• Steven Shuster, MS, CISSN

Nutrition Basics: Lipids

Fat is the final macronutrient that we are going to discuss in our Nutrition Basics series. Like protein and carbohydrate, fat has calories. Unlike protein and carbohydrate, however, which have 4 kcal per gram, fat is more energy dense and contains 9 kcal per gram on average.

In nutrition, fats are more generally called lipids, and they include a very wide variety of molecules with almost as many functions in the body. The one constant is that they do not dissolve in water. They can be structured in chains of carbon atoms (called fatty acids), links of chains (triacylglycerols and phospholipids), and in rings (like cholesterol).

Triacylglycerols (TAG) make up most of the lipids that we consume each day (triacylglyerols used to be called triglycerides). Commonly, we call TAG that are solid at room temperature fats and TAG that are liquid at room temperature as oils. Different TAG may be solid or liquid largely based on how saturated they are.

There are saturated fatty acids, monounsaturated fatty acids, and polyunsaturated fatty acids. In this context, the degree of saturation refers to how many carbons in the fatty acid are full of hydrogen. A saturated fatty acid is full of hydrogen and there are no double bonds between carbon atoms. In a monounsaturated fat, there is one double bond between carbon atoms, and polyunsaturated fats have multiple carbon-carbon double bonds.

How does this determine whether the TAG is solid or liquid at room temperature? I am glad you asked.

Saturated fats without any double bonds are very uniform molecules. This means that when they are stacked on top of each other their carbon backbones can line up and the hydrogen atoms weakly bind to each other from fatty acid to fatty acid.

When a fatty acid has a carbon double bond, it adds a bend to the otherwise uniform chain. These bends mean that the carbon back bones cannot lie as flat and the hydrogen atoms cannot interact as strongly. So, the more bends (the less saturation), the more fluid a fat will be.

Plant oils tend to be polyunsaturated while animal fats are more saturated.

Trans fats got a lot of news time a few years ago and have largely been ignored since. Trans fats are a type of unsaturated fat, but the ‘trans’ does not refer to how saturated it is. Rather, it refers to the shape of the carbon chain. In a cis fat, the hydrogen bonds on carbons sharing the double bond are on the same side; in a trans fat, they are on opposite sides.

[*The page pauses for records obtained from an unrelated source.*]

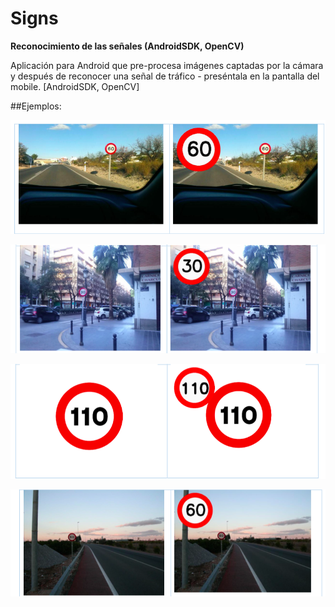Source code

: # Signs
**Reconocimiento de las señales (AndroidSDK, OpenCV)**

Aplicación para Android que pre-procesa imágenes captadas por la cámara y después de reconocer una señal de tráfico - preséntala en la pantalla del mobile. [AndroidSDK, OpenCV]


##Ejemplos:

![](https://github.com/Iza-H/Signs/blob/master/resources/screenshots/example1.png)


![](https://github.com/Iza-H/Signs/blob/master/resources/screenshots/example5.png)

![](https://github.com/Iza-H/Signs/blob/master/resources/screenshots/example3.png)

![](https://github.com/Iza-H/Signs/blob/master/resources/screenshots/example2.png)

Most naturally occurring unsaturated fats are cis, while artificially saturating a fat results in the trans configuration. These are the hydrogenated oils and fats that are seen in some processed foods. Manufacturers do this as a way to cheaply improve the texture and/or shelf life of their products.

There are some naturally occurring trans fats that do not seem to have the same deleterious effect on health as the industrially created ones.

There are two fatty acids that are recognized as essential for humans: linoleic acid (LA) and alpha-linolenic acid (ALA). Remember, essential nutrients are not just ones that the body needs, but ones that it also cannot synthesize for itself.

Lipids have many important roles in the body. Lipids are stored as what we commonly call body fat. Though some of us have too much body fat, having some is important. Fat provides a good store of energy and helps to insulate us. For these purposes it is stored as triacylglycerol.

It also insulates our nerves, helping them to function properly and efficiently. In fact, the brain is nearly 60% fat.

Sterols are the class of lipids that are characterized by a ring structure. Cholesterol is the most common sterol in animals, including humans, and it has many important roles despite its bad press. Cholesterol is integral to cell membranes, it serves as a precursor to bile acids, sex hormones, and vitamin D.

Phospholipids are another class of lipids and they are characterized by the addition of a phosphate group. These make up the phospholipid bilayer that makes up the cell in your body.